• [WORK ORDER]: What you return must be the full data, repeated verbatim, with no pictures in it.

• [EXTRACTED INFORMATION]:

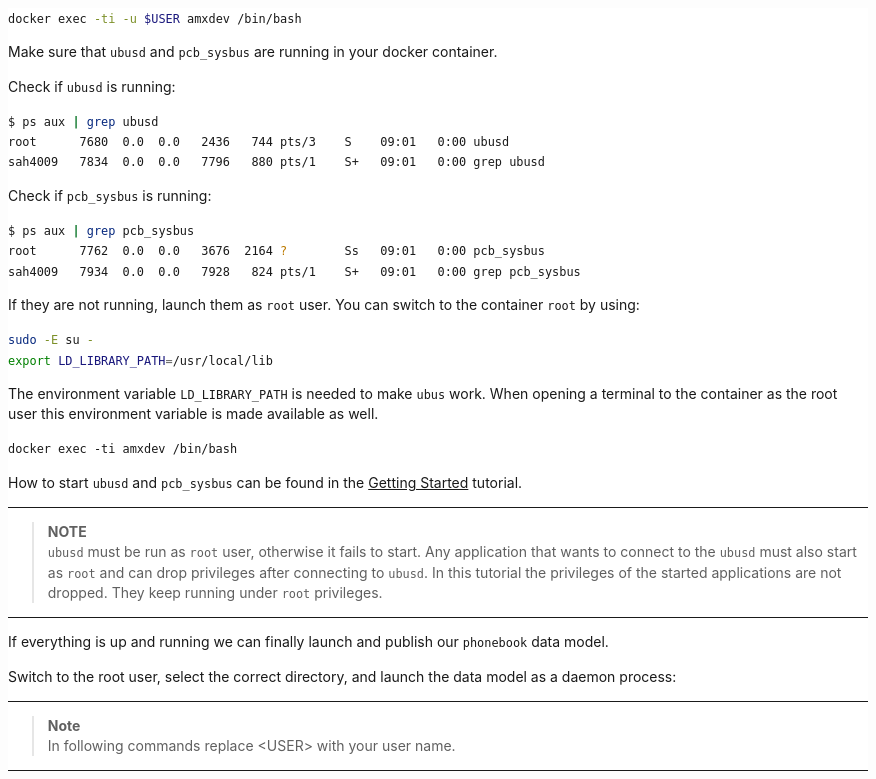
 ```bash
docker exec -ti -u $USER amxdev /bin/bash
```

Make sure that `ubusd` and `pcb_sysbus` are running in your docker container.

Check if `ubusd` is running:

```bash
$ ps aux | grep ubusd
root      7680  0.0  0.0   2436   744 pts/3    S    09:01   0:00 ubusd
sah4009   7834  0.0  0.0   7796   880 pts/1    S+   09:01   0:00 grep ubusd
```

Check if `pcb_sysbus` is running:

```bash
$ ps aux | grep pcb_sysbus
root      7762  0.0  0.0   3676  2164 ?        Ss   09:01   0:00 pcb_sysbus
sah4009   7934  0.0  0.0   7928   824 pts/1    S+   09:01   0:00 grep pcb_sysbus
```

If they are not running, launch them as `root` user. You can switch to the container `root` by using:

```bash
sudo -E su -
export LD_LIBRARY_PATH=/usr/local/lib
```

The environment variable `LD_LIBRARY_PATH` is needed to make `ubus` work. When opening a terminal to the container as the root user this environment variable is made available as well.

```
docker exec -ti amxdev /bin/bash
```

How to start `ubusd` and `pcb_sysbus` can be found in the [Getting Started](https://gitlab.com/prpl-foundation/components/ambiorix/tutorials/getting-started/-/blob/main/README.md) tutorial.

---

>**NOTE**<br>
`ubusd` must be run as `root` user, otherwise it fails to start. Any application that wants to connect to the `ubusd` must also start as `root` and can drop privileges after connecting to `ubusd`. In this tutorial the privileges of the started applications are not dropped. They keep running under `root` privileges. 

---

If everything is up and running we can finally launch and publish our `phonebook` data model.

Switch to the root user, select the correct directory, and launch the data model as a daemon process:

---

>**Note**<br>
>In following commands replace \<USER\> with your user name. 

---
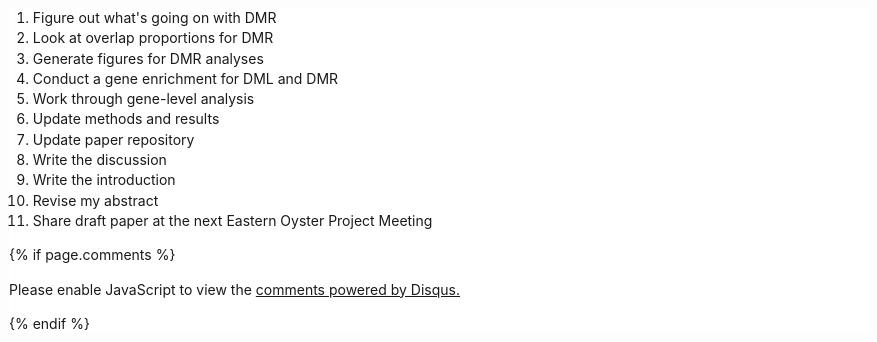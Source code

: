 1. Figure out what's going on with DMR
2. Look at overlap proportions for DMR
3. Generate figures for DMR analyses
4. Conduct a gene enrichment for DML and DMR
5. Work through gene-level analysis
6. Update methods and results
7. Update paper repository
8. Write the discussion
9. Write the introduction
10. Revise my abstract
11. Share draft paper at the next Eastern Oyster Project Meeting

{% if page.comments %}

<div id="disqus_thread"></div>
<script>

/**
*  RECOMMENDED CONFIGURATION VARIABLES: EDIT AND UNCOMMENT THE SECTION BELOW TO INSERT DYNAMIC VALUES FROM YOUR PLATFORM OR CMS.
*  LEARN WHY DEFINING THESE VARIABLES IS IMPORTANT: https://disqus.com/admin/universalcode/#configuration-variables*/
/*
var disqus_config = function () {
this.page.url = PAGE_URL;  // Replace PAGE_URL with your page's canonical URL variable
this.page.identifier = PAGE_IDENTIFIER; // Replace PAGE_IDENTIFIER with your page's unique identifier variable
};
*/
(function() { // DON'T EDIT BELOW THIS LINE
var d = document, s = d.createElement('script');
s.src = 'https://the-responsible-grad-student.disqus.com/embed.js';
s.setAttribute('data-timestamp', +new Date());
(d.head || d.body).appendChild(s);
})();
</script>
<noscript>Please enable JavaScript to view the <a href="https://disqus.com/?ref_noscript">comments powered by Disqus.</a></noscript>

{% endif %}

<script id="dsq-count-scr" src="//the-responsible-grad-student.disqus.com/count.js" async></script>
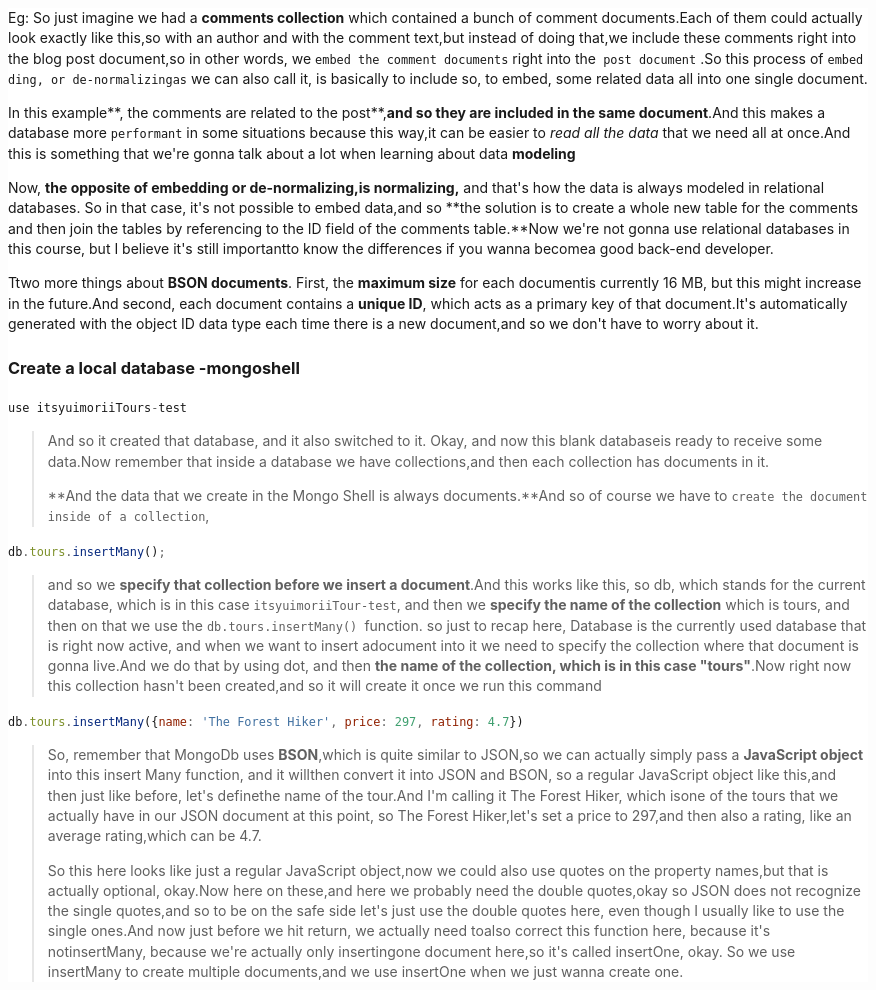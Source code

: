 Eg: So just imagine we had a **comments collection** which contained a bunch of comment documents.Each of them could actually look exactly like this,so with an author and with the comment text,but instead of doing that,we include these comments right into the blog post document,so in other words, we `embed the comment documents` right into the` post document` .So this process of `embedding, or de-normalizingas` we can also call it, is basically to include so, to embed, some related data all into one single document.

In this example**, the comments are related to the post**,**and so they are included in the same document**.And this makes a database more `performant` in some situations because this way,it can be easier to *read all the data* that we need all at once.And this is something that we're gonna talk about a lot when learning about data **modeling**

Now, **the opposite of embedding or de-normalizing,is normalizing,** and that's how the data is always modeled in relational databases. So in that case, it's not possible to embed data,and so **the solution is to create a whole new table for the comments and then join the tables by referencing to the ID field of the comments table.**Now we're not gonna use relational databases in this course, but I believe it's still importantto know the differences if you wanna becomea good back-end developer.

Ttwo more things about **BSON documents**. First, the **maximum size** for each documentis currently 16 MB, but this might increase in the future.And second, each document contains a **unique ID**, which acts as a primary key of that document.It's automatically generated with the object ID data type each time there is a new document,and so we don't have to worry about it.  

### Create a local database -mongoshell

```js
use itsyuimoriiTours-test
```

> And so it created that database, and it also switched to it. Okay, and now this blank databaseis ready to receive some data.Now remember that inside a database we have collections,and then each collection has documents in it. 
>
> **And the data that we create in the Mongo Shell is always documents.**And so of course we have to `create the document inside of a collection`, 

```js
db.tours.insertMany();
```

> and so we **specify that collection before we insert a document**.And this works like this, so db, which stands for the current database, which is in this case `itsyuimoriiTour-test`,  and then we **specify the name of the collection** which is tours, and then on that we use the `db.tours.insertMany() `function. so just to recap here, Database is the currently used database that is right now active, and when we want to insert adocument into it we need to specify the collection where that document is gonna live.And we do that by using dot, and then **the name of the collection, which is in this case "tours"**.Now right now this collection hasn't been created,and so it will create it once we run this command

```js
db.tours.insertMany({name: 'The Forest Hiker', price: 297, rating: 4.7})
```

> So, remember that MongoDb uses **BSON**,which is quite similar to JSON,so we can actually simply pass a **JavaScript object** into this insert Many function, and it willthen convert it into JSON and BSON, so a regular JavaScript object like this,and then just like before, let's definethe name of the tour.And I'm calling it The Forest Hiker, which isone of the tours that we actually have in our JSON document at this point, so The Forest Hiker,let's set a price to 297,and then also a rating, like an average rating,which can be 4.7.
>
> So this here looks like just a regular JavaScript object,now we could also use quotes on the property names,but that is actually optional, okay.Now here on these,and here we probably need the double quotes,okay so JSON does not recognize the single quotes,and so to be on the safe side let's just use the double quotes here, even though I usually like to use the single ones.And now just before we hit return, we actually need toalso correct this function here, because it's notinsertMany, because we're actually only insertingone document here,so it's called insertOne, okay. So we use insertMany to create multiple documents,and we use insertOne when we just wanna create one. 
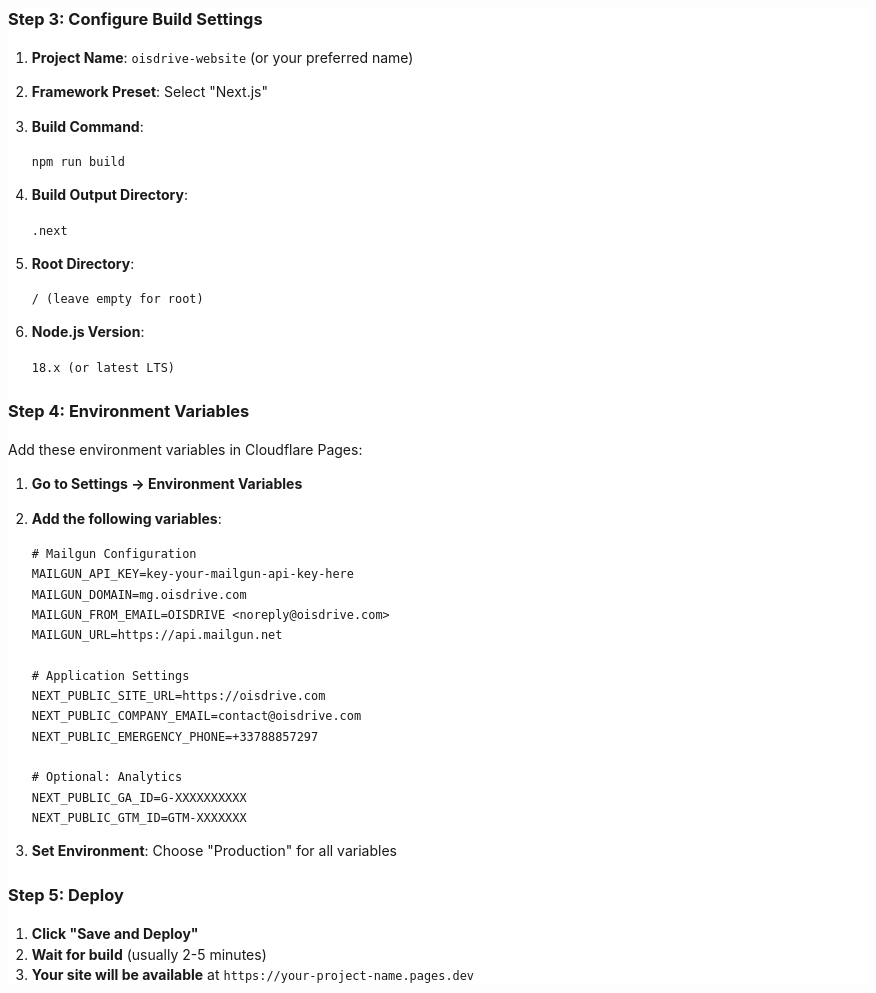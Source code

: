 ### Step 3: Configure Build Settings

1. **Project Name**: `oisdrive-website` (or your preferred name)

2. **Framework Preset**: Select "Next.js"

3. **Build Command**: 
   ```
   npm run build
   ```

4. **Build Output Directory**: 
   ```
   .next
   ```

5. **Root Directory**: 
   ```
   / (leave empty for root)
   ```

6. **Node.js Version**: 
   ```
   18.x (or latest LTS)
   ```

### Step 4: Environment Variables

Add these environment variables in Cloudflare Pages:

1. **Go to Settings → Environment Variables**

2. **Add the following variables**:

   ```
   # Mailgun Configuration
   MAILGUN_API_KEY=key-your-mailgun-api-key-here
   MAILGUN_DOMAIN=mg.oisdrive.com
   MAILGUN_FROM_EMAIL=OISDRIVE <noreply@oisdrive.com>
   MAILGUN_URL=https://api.mailgun.net
   
   # Application Settings
   NEXT_PUBLIC_SITE_URL=https://oisdrive.com
   NEXT_PUBLIC_COMPANY_EMAIL=contact@oisdrive.com
   NEXT_PUBLIC_EMERGENCY_PHONE=+33788857297
   
   # Optional: Analytics
   NEXT_PUBLIC_GA_ID=G-XXXXXXXXXX
   NEXT_PUBLIC_GTM_ID=GTM-XXXXXXX
   ```

3. **Set Environment**: Choose "Production" for all variables

### Step 5: Deploy

1. **Click "Save and Deploy"**
2. **Wait for build** (usually 2-5 minutes)
3. **Your site will be available** at `https://your-project-name.pages.dev`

• [SOLUTION TO THE PROBLEM]:
 ```bash
docker exec -ti -u $USER amxdev /bin/bash
```

Make sure that `ubusd` and `pcb_sysbus` are running in your docker container.

Check if `ubusd` is running:

```bash
$ ps aux | grep ubusd
root      7680  0.0  0.0   2436   744 pts/3    S    09:01   0:00 ubusd
sah4009   7834  0.0  0.0   7796   880 pts/1    S+   09:01   0:00 grep ubusd
```

Check if `pcb_sysbus` is running:

```bash
$ ps aux | grep pcb_sysbus
root      7762  0.0  0.0   3676  2164 ?        Ss   09:01   0:00 pcb_sysbus
sah4009   7934  0.0  0.0   7928   824 pts/1    S+   09:01   0:00 grep pcb_sysbus
```

If they are not running, launch them as `root` user. You can switch to the container `root` by using:

```bash
sudo -E su -
export LD_LIBRARY_PATH=/usr/local/lib
```

The environment variable `LD_LIBRARY_PATH` is needed to make `ubus` work. When opening a terminal to the container as the root user this environment variable is made available as well.

```
docker exec -ti amxdev /bin/bash
```

How to start `ubusd` and `pcb_sysbus` can be found in the [Getting Started](https://gitlab.com/prpl-foundation/components/ambiorix/tutorials/getting-started/-/blob/main/README.md) tutorial.

---

>**NOTE**<br>
`ubusd` must be run as `root` user, otherwise it fails to start. Any application that wants to connect to the `ubusd` must also start as `root` and can drop privileges after connecting to `ubusd`. In this tutorial the privileges of the started applications are not dropped. They keep running under `root` privileges. 

---

If everything is up and running we can finally launch and publish our `phonebook` data model.

Switch to the root user, select the correct directory, and launch the data model as a daemon process:

---

>**Note**<br>
>In following commands replace \<USER\> with your user name. 

---
Source code

: 1. Figure out what's going on with DMR
2. Look at overlap proportions for DMR
3. Generate figures for DMR analyses
4. Conduct a gene enrichment for DML and DMR
5. Work through gene-level analysis
6. Update methods and results
7. Update paper repository
8. Write the discussion
9. Write the introduction
10. Revise my abstract
11. Share draft paper at the next Eastern Oyster Project Meeting

{% if page.comments %}

<div id="disqus_thread"></div>
<script>

/**
*  RECOMMENDED CONFIGURATION VARIABLES: EDIT AND UNCOMMENT THE SECTION BELOW TO INSERT DYNAMIC VALUES FROM YOUR PLATFORM OR CMS.
*  LEARN WHY DEFINING THESE VARIABLES IS IMPORTANT: https://disqus.com/admin/universalcode/#configuration-variables*/
/*
var disqus_config = function () {
this.page.url = PAGE_URL;  // Replace PAGE_URL with your page's canonical URL variable
this.page.identifier = PAGE_IDENTIFIER; // Replace PAGE_IDENTIFIER with your page's unique identifier variable
};
*/
(function() { // DON'T EDIT BELOW THIS LINE
var d = document, s = d.createElement('script');
s.src = 'https://the-responsible-grad-student.disqus.com/embed.js';
s.setAttribute('data-timestamp', +new Date());
(d.head || d.body).appendChild(s);
})();
</script>
<noscript>Please enable JavaScript to view the <a href="https://disqus.com/?ref_noscript">comments powered by Disqus.</a></noscript>

{% endif %}

<script id="dsq-count-scr" src="//the-responsible-grad-student.disqus.com/count.js" async></script>
Source code

: Eg: So just imagine we had a **comments collection** which contained a bunch of comment documents.Each of them could actually look exactly like this,so with an author and with the comment text,but instead of doing that,we include these comments right into the blog post document,so in other words, we `embed the comment documents` right into the` post document` .So this process of `embedding, or de-normalizingas` we can also call it, is basically to include so, to embed, some related data all into one single document.

In this example**, the comments are related to the post**,**and so they are included in the same document**.And this makes a database more `performant` in some situations because this way,it can be easier to *read all the data* that we need all at once.And this is something that we're gonna talk about a lot when learning about data **modeling**

Now, **the opposite of embedding or de-normalizing,is normalizing,** and that's how the data is always modeled in relational databases. So in that case, it's not possible to embed data,and so **the solution is to create a whole new table for the comments and then join the tables by referencing to the ID field of the comments table.**Now we're not gonna use relational databases in this course, but I believe it's still importantto know the differences if you wanna becomea good back-end developer.

Ttwo more things about **BSON documents**. First, the **maximum size** for each documentis currently 16 MB, but this might increase in the future.And second, each document contains a **unique ID**, which acts as a primary key of that document.It's automatically generated with the object ID data type each time there is a new document,and so we don't have to worry about it.  

### Create a local database -mongoshell

```js
use itsyuimoriiTours-test
```

> And so it created that database, and it also switched to it. Okay, and now this blank databaseis ready to receive some data.Now remember that inside a database we have collections,and then each collection has documents in it. 
>
> **And the data that we create in the Mongo Shell is always documents.**And so of course we have to `create the document inside of a collection`, 

```js
db.tours.insertMany();
```

> and so we **specify that collection before we insert a document**.And this works like this, so db, which stands for the current database, which is in this case `itsyuimoriiTour-test`,  and then we **specify the name of the collection** which is tours, and then on that we use the `db.tours.insertMany() `function. so just to recap here, Database is the currently used database that is right now active, and when we want to insert adocument into it we need to specify the collection where that document is gonna live.And we do that by using dot, and then **the name of the collection, which is in this case "tours"**.Now right now this collection hasn't been created,and so it will create it once we run this command

```js
db.tours.insertMany({name: 'The Forest Hiker', price: 297, rating: 4.7})
```

> So, remember that MongoDb uses **BSON**,which is quite similar to JSON,so we can actually simply pass a **JavaScript object** into this insert Many function, and it willthen convert it into JSON and BSON, so a regular JavaScript object like this,and then just like before, let's definethe name of the tour.And I'm calling it The Forest Hiker, which isone of the tours that we actually have in our JSON document at this point, so The Forest Hiker,let's set a price to 297,and then also a rating, like an average rating,which can be 4.7.
>
> So this here looks like just a regular JavaScript object,now we could also use quotes on the property names,but that is actually optional, okay.Now here on these,and here we probably need the double quotes,okay so JSON does not recognize the single quotes,and so to be on the safe side let's just use the double quotes here, even though I usually like to use the single ones.And now just before we hit return, we actually need toalso correct this function here, because it's notinsertMany, because we're actually only insertingone document here,so it's called insertOne, okay. So we use insertMany to create multiple documents,and we use insertOne when we just wanna create one. 
Source code

: ### Step 3: Configure Build Settings

1. **Project Name**: `oisdrive-website` (or your preferred name)

2. **Framework Preset**: Select "Next.js"

3. **Build Command**: 
   ```
   npm run build
   ```

4. **Build Output Directory**: 
   ```
   .next
   ```

5. **Root Directory**: 
   ```
   / (leave empty for root)
   ```

6. **Node.js Version**: 
   ```
   18.x (or latest LTS)
   ```

### Step 4: Environment Variables

Add these environment variables in Cloudflare Pages:

1. **Go to Settings → Environment Variables**

2. **Add the following variables**:

   ```
   # Mailgun Configuration
   MAILGUN_API_KEY=key-your-mailgun-api-key-here
   MAILGUN_DOMAIN=mg.oisdrive.com
   MAILGUN_FROM_EMAIL=OISDRIVE <noreply@oisdrive.com>
   MAILGUN_URL=https://api.mailgun.net
   
   # Application Settings
   NEXT_PUBLIC_SITE_URL=https://oisdrive.com
   NEXT_PUBLIC_COMPANY_EMAIL=contact@oisdrive.com
   NEXT_PUBLIC_EMERGENCY_PHONE=+33788857297
   
   # Optional: Analytics
   NEXT_PUBLIC_GA_ID=G-XXXXXXXXXX
   NEXT_PUBLIC_GTM_ID=GTM-XXXXXXX
   ```

3. **Set Environment**: Choose "Production" for all variables

### Step 5: Deploy

1. **Click "Save and Deploy"**
2. **Wait for build** (usually 2-5 minutes)
3. **Your site will be available** at `https://your-project-name.pages.dev`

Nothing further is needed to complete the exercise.